Olá pessoal, gostaria de falar um pouco sobre mim, pode não parecer muito para vocês, mas queria compartilhar uma experiência ímpar em minha vida, quem sabe, talvez apenas levar alguns a um pouco de reflexão. Meu nome é Moacir... Tudo bem, sei que tenho esse nome de tiozão, até posso me considerar um hoje, mas nem sempre foi assim. Já fui um adolescente igual a qualquer outro, digo, qualquer outro, mas talvez não tão igual assim... Cá pra nós, cada um carrega consigo suas próprias individualidades.

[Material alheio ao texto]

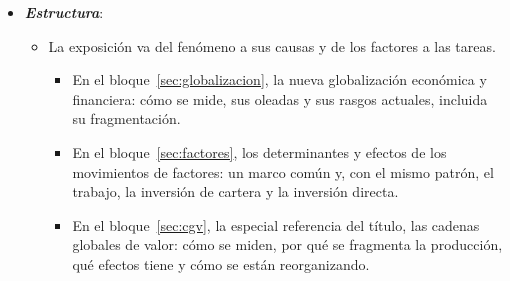 \documentclass[11pt]{article}
\begin{document}
\begin{itemize}
\item \textbf{\emph{Estructura}}:
  \begin{itemize}
  \item La exposición va del fenómeno a sus causas y de los factores a las tareas.
    \begin{itemize}
    \item En el bloque~\ref{sec:globalizacion}, la nueva globalización económica y financiera: cómo se mide, sus oleadas y sus rasgos actuales, incluida su fragmentación.
    \item En el bloque~\ref{sec:factores}, los determinantes y efectos de los movimientos de factores: un marco común y, con el mismo patrón, el trabajo, la inversión de cartera y la inversión directa.
    \item En el bloque~\ref{sec:cgv}, la especial referencia del título, las cadenas globales de valor: cómo se miden, por qué se fragmenta la producción, qué efectos tiene y cómo se están reorganizando.
    \end{itemize}
  \end{itemize}
\end{itemize}
\end{document}
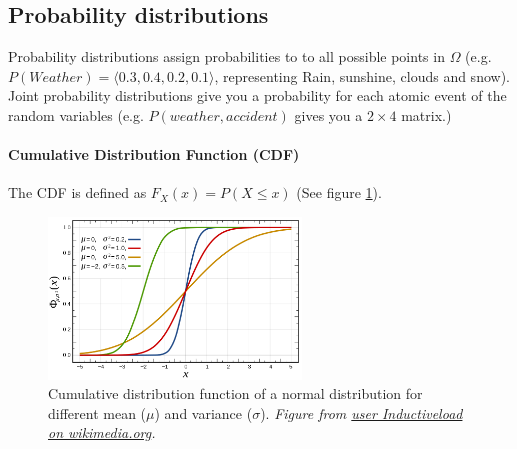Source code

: \documentclass[../main.tex]{subfiles}
\begin{document}
\subsection{Probability distributions} 
Probability distributions assign probabilities to to all possible points in $\Omega$ (e.g. $P(Weather) = \langle 0.3, 0.4, 0.2, 0.1 \rangle$, representing Rain, sunshine, clouds and snow). 
Joint probability distributions give you a probability for each atomic event of the random variables (e.g. $P(weather, accident)$ gives you a $2\times 4$  matrix.)

\paragraph{Cumulative Distribution Function (CDF)}  The CDF is defined as $F_X(x) = P(X \leq x)$ (See figure \ref{CDF}).
        \begin{figure}
            \centering
            \includegraphics[width=0.6\textwidth]{../figures/Normal_Distribution_CDF.png}
            \caption{Cumulative distribution function of a normal distribution for different mean ($\mu$) and variance ($\sigma$). \textit{Figure from \href{https://commons.wikimedia.org/wiki/File:Normal_Distribution_CDF.svg}{user Inductiveload on wikimedia.org}.}}
            \label{CDF}
        \end{figure}
\end{document}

A minha mãe dizia que o meu nome foi uma homenagem ao meu avô, um corajoso agricultor que saiu de Montalvânia, uma pequena cidade lá do Norte de Minas, deixou tudo para trás, pegou sua mulher e seus nove filhos e decidiu tentar uma vida melhor na cidade de São Paulo, veio praticamente com quase nada no bolso, apenas algumas poucas peças de roupas em uma velha mala de couro e uma grandiosa esperança em vencer na vida. Mamãe era apaixonada pelo vovô, afinal, além de ser a caçula, era a única filha mulher entre os outros oito marmanjos dos meus tios, falando nisso, deixem-me falar um pouco sobre Dona Marlene, eis aí a minha grande guerreira, uma mulher formidável, sempre acostumada a viver numa família com muitas pessoas, mas depois éramos só nós dois. Perdi meu pai quando tinha apenas três anos de idade, papai era motorista em uma construtora, fazia entrega de material nas obras e morreu em um acidente enquanto fazia o seu último trabalho daquele dia... Coisas do destino, nem era para ele estar ali, o serviço nem era dele, foi apenas dar uma força a um amigo que teve que sair mais cedo porque precisava levar um remédio para o seu filho que estava doente, quando pediu ao meu pai para fazer aquela última entrega no lugar dele, diga-se, a última entrega de sua vida. Não tenho muitas lembranças do meu velho, tudo que mamãe me contava é que ele era um homem carinhoso e muito querido pelas pessoas, seus amigos o chamavam de Johnny, sonhava em estudar Arquitetura, dizia que queria construir uma casa bem bacana para nós em um belo lugar com vista pro mar... Mas tudo que nos restou foi um apartamento na Cidade Tiradentes, periferia de São Paulo. Apesar de todas as dificuldades, e da distância, confesso que gostava do bairro e dos vizinhos, não tínhamos aquela vista pro mar, tudo bem, mas era o nosso querido cantinho.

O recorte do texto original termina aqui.